WHAT THIS TASK INVOLVES —
Nothing but the lines from the start of the entries below through the line containing "components will have" should appear in the answer, copied exactly and free of pictures.

Stored data —
%%

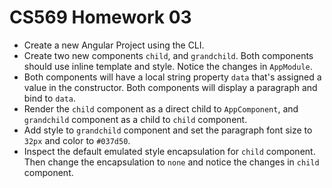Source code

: # CS569 Homework 03
* Create a new Angular Project using the CLI.
* Create two new components `child`, and `grandchild`. Both components should use inline template and style. Notice the changes in `AppModule`.
* Both components will have a local string property `data` that's assigned a value in the constructor. Both components will display a paragraph and bind to `data`. 
* Render the `child` component as a direct child to `AppComponent`, and `grandchild` component as a child to `child` component. 
* Add style to `grandchild` component and set the paragraph font size to `32px` and color to `#037d50`.
* Inspect the default emulated style encapsulation for `child` component. Then change the encapsulation to `none` and notice the changes in `child` component.
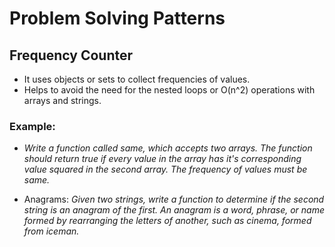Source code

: # Problem Solving Patterns

## Frequency Counter

- It uses objects or sets to collect frequencies of values.
- Helps to avoid the need for the nested loops or O(n^2) operations with arrays and strings.

### Example:

- _Write a function called same, which accepts two arrays. The function should return true if every value in the array has it's corresponding value squared in the second array. The frequency of values must be same._

- Anagrams: _Given two strings, write a function to determine if the second string is an anagram of the first. An anagram is a word, phrase, or name formed by rearranging the letters of another, such as cinema, formed from iceman._
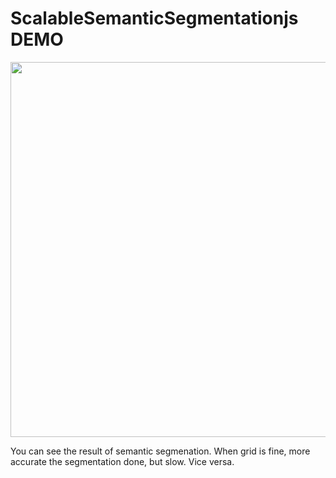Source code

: ScalableSemanticSegmentationjs DEMO
===

<p align="center">
<img src="./doc/movie.gif" width="600" />
</p>


You can see the result of semantic segmenation. 
When grid is fine, more accurate the segmentation done, but slow. Vice versa.
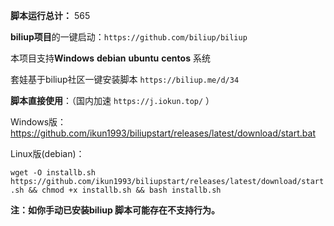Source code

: **脚本运行总计：** 565 

**biliup项目**的一键启动：`https://github.com/biliup/biliup`

本项目支持**Windows** **debian** **ubuntu** **centos** 系统

套娃基于biliup社区一键安装脚本 `https://biliup.me/d/34`


**脚本直接使用**：（国内加速 `https://j.iokun.top/` ）


Windows版：
https://github.com/ikun1993/biliupstart/releases/latest/download/start.bat


Linux版(debian)：

`wget -O installb.sh https://github.com/ikun1993/biliupstart/releases/latest/download/start.sh && chmod +x installb.sh && bash installb.sh
`

**注：如你手动已安装biliup 脚本可能存在不支持行为。**
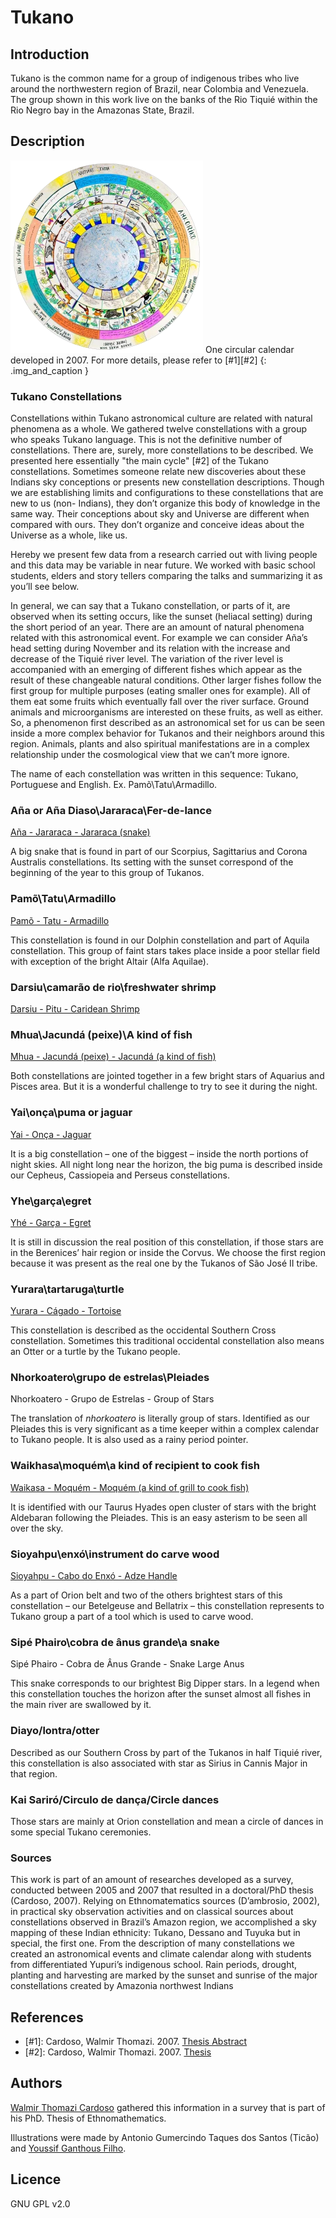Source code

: # Tukano

## Introduction

Tukano is the common name for a group of indigenous tribes who live around the northwestern region of Brazil, near Colombia and Venezuela. The group shown in this work live on the banks of the Rio Tiquié within the Rio Negro bay in the Amazonas State, Brazil.

## Description

![Circular calendar](Calendario_Tukano.webp)
One circular calendar developed in 2007. For more details, please refer to [#1][#2]
{: .img_and_caption }

### Tukano Constellations

Constellations within Tukano astronomical culture are related with natural phenomena as a whole. We gathered twelve constellations with a group who speaks Tukano language. This is not the definitive number of constellations. There are, surely, more constellations to be described. We presented here essentially "the main cycle" [#2] of the Tukano constellations. Sometimes someone relate new discoveries about these Indians sky conceptions or presents new constellation descriptions. Though we are establishing limits and configurations to these constellations that are new to us (non- Indians), they don’t organize this body of knowledge in the same way. Their conceptions about sky and Universe are different when compared with ours. They don’t organize and conceive ideas about the Universe as a whole, like us.

Hereby we present few data from a research carried out with living people and this data may be variable in near future. We worked with basic school students, elders and story tellers comparing the talks and summarizing it as you’ll see below.

In general, we can say that a Tukano constellation, or parts of it, are observed when its setting occurs, like the sunset (heliacal setting) during the short period of an year. There are an amount of natural phenomena related with this astronomical event. For example we can consider Aña’s head setting during November and its relation with the increase and decrease of the Tiquié river level. The variation of the river level is accompanied with an emerging of different fishes which appear as the result of these changeable natural conditions. Other larger fishes follow the first group for multiple purposes (eating smaller ones for example). All of them eat some fruits which eventually fall over the river surface. Ground animals and microorganisms are interested on these fruits, as well as either. So, a phenomenon first described as an astronomical set for us can be seen inside a more complex behavior for Tukanos and their neighbors around this region. Animals, plants and also spiritual manifestations are in a complex relationship under the cosmological view that we can’t more ignore. 

The name of each constellation was written in this sequence: Tukano, Portuguese and English. Ex. Pamõ\\Tatu\\Armadillo.

### Aña or Aña Diaso\\Jararaca\\Fer-de-lance  

<a href="http://en.wikipedia.org/wiki/Bothrops_jararaca">Aña  - Jararaca - Jararaca (snake)</a>

A big snake that is found in part of our Scorpius, Sagittarius and Corona Australis constellations. Its setting with the sunset correspond of the beginning of the year to this group of Tukanos.

### Pamõ\\Tatu\\Armadillo  

<a href="http://en.wikipedia.org/wiki/Armadillo">Pamõ - Tatu - Armadillo</a>

This constellation is found in our Dolphin constellation and part of Aquila constellation. This group of faint stars takes place inside a poor stellar field with exception of the bright Altair (Alfa Aquilae).

### Darsiu\\camarão de rio\\freshwater shrimp  

<a href="http://en.wikipedia.org/wiki/Caridea">Darsiu - Pitu - Caridean Shrimp</a>

### Mhua\\Jacundá (peixe)\\A kind of fish  

<a href="http://pt.wikipedia.org/wiki/Jacund%C3%A1">Mhua - Jacundá (peixe) - Jacundá (a kind of fish)</a>

Both constellations are jointed together in a few bright stars of Aquarius and Pisces area. But it is a wonderful challenge to try to see it during the night.

### Yai\\onça\\puma or jaguar  

<a href="http://en.wikipedia.org/wiki/Jaguar">Yai - Onça - Jaguar</a>

It is a big constellation – one of the biggest – inside the north portions of night skies. All night long near the horizon, the big puma is described inside our Cepheus, Cassiopeia and Perseus constellations.

### Yhe\\garça\\egret  

<a href="http://en.wikipedia.org/wiki/Egret">Yhé - Garça - Egret</a>

It is still in discussion the real position of this constellation, if those stars are in the Berenices’ hair region or inside the Corvus. We choose the first region because it was present as the real one by the Tukanos of São José II tribe.

### Yurara\\tartaruga\\turtle  

<a href="http://en.wikipedia.org/wiki/Tortoise">Yurara - Cágado - Tortoise</a>

This constellation is described as the occidental Southern Cross constellation. Sometimes this traditional occidental constellation also means an Otter or a turtle by the Tukano people.

### Nhorkoatero\\grupo de estrelas\\Pleiades  
Nhorkoatero - Grupo de Estrelas - Group of Stars  

The translation of _nhorkoatero_ is literally group of stars. Identified as our Pleiades this is very significant as a time keeper within a complex calendar to Tukano people. It is also used as a rainy period pointer.

### Waikhasa\\moquém\\a kind of recipient to cook fish  

<a href="http://cozinhacomz.com.br/?food=muquiar-ou-moquear">Waikasa - Moquém - Moquém (a kind of grill to cook fish)</a>

It is identified with our Taurus Hyades open cluster of stars with the bright Aldebaran following the Pleiades. This is an easy asterism to be seen all over the sky.

### Sioyahpu\\enxó\\instrument do carve wood  

<a href="http://en.wikipedia.org/wiki/Adze">Sioyahpu - Cabo do Enxó - Adze Handle</a>

As a part of Orion belt and two of the others brightest stars of this constellation – our Betelgeuse and Bellatrix – this constellation represents to Tukano group a part of a tool which is used to carve wood.

### Sipé Phairo\\cobra de ânus grande\\a snake  
Sipé Phairo - Cobra de Ânus Grande - Snake Large Anus

This snake corresponds to our brightest Big Dipper stars. In a legend when this constellation touches the horizon after the sunset almost all fishes in the main river are swallowed by it.

### Diayo/lontra/otter

Described as our Southern Cross by part of the Tukanos in half Tiquié river, this constellation is also associated with star as Sirius in Cannis Major in that region.

### Kai Sariró/Circulo de dança/Circle dances

Those stars are mainly at Orion constellation and mean a circle of dances in some special Tukano ceremonies.

### Sources

This work is part of an amount of researches developed as a survey, conducted between 2005 and 2007 that resulted in a doctoral/PhD thesis (Cardoso, 2007). Relying on Ethnomatematics sources (D’ambrosio, 2002), in practical sky observation activities and on classical sources about constellations observed in Brazil’s Amazon region, we accomplished a sky mapping of these Indian ethnicity: Tukano, Dessano and Tuyuka but in special, the first one. From the description of many constellations we created an astronomical events and climate calendar along with students from differentiated Yupuri’s indigenous school. Rain periods, drought, planting and harvesting are marked by the sunset and sunrise of the major constellations created by Amazonia northwest Indians

## References

 - [#1]: Cardoso, Walmir Thomazi. 2007. [Thesis Abstract](https://www.sapientia.pucsp.br/handle/handle/11272)
 - [#2]: Cardoso, Walmir Thomazi. 2007. [Thesis](https://www.sapientia.pucsp.br/bitstream/handle/11272/1/Walmir%20Thomazi%20Cardoso.pdf)


## Authors

[Walmir Thomazi Cardoso](mailto:walmir.astronomia@gmail.com) gathered this information in a survey that is part of his PhD. Thesis of Ethnomathematics.

Illustrations were made by Antonio Gumercindo Taques dos Santos (Ticão) and [Youssif Ganthous Filho](mailto:youssif@gmail.com).

## Licence

GNU GPL v2.0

%%

ANSWER BOX —
Source code

: # CS569 Homework 03
* Create a new Angular Project using the CLI.
* Create two new components `child`, and `grandchild`. Both components should use inline template and style. Notice the changes in `AppModule`.
* Both components will have a local string property `data` that's assigned a value in the constructor. Both components will display a paragraph and bind to `data`. 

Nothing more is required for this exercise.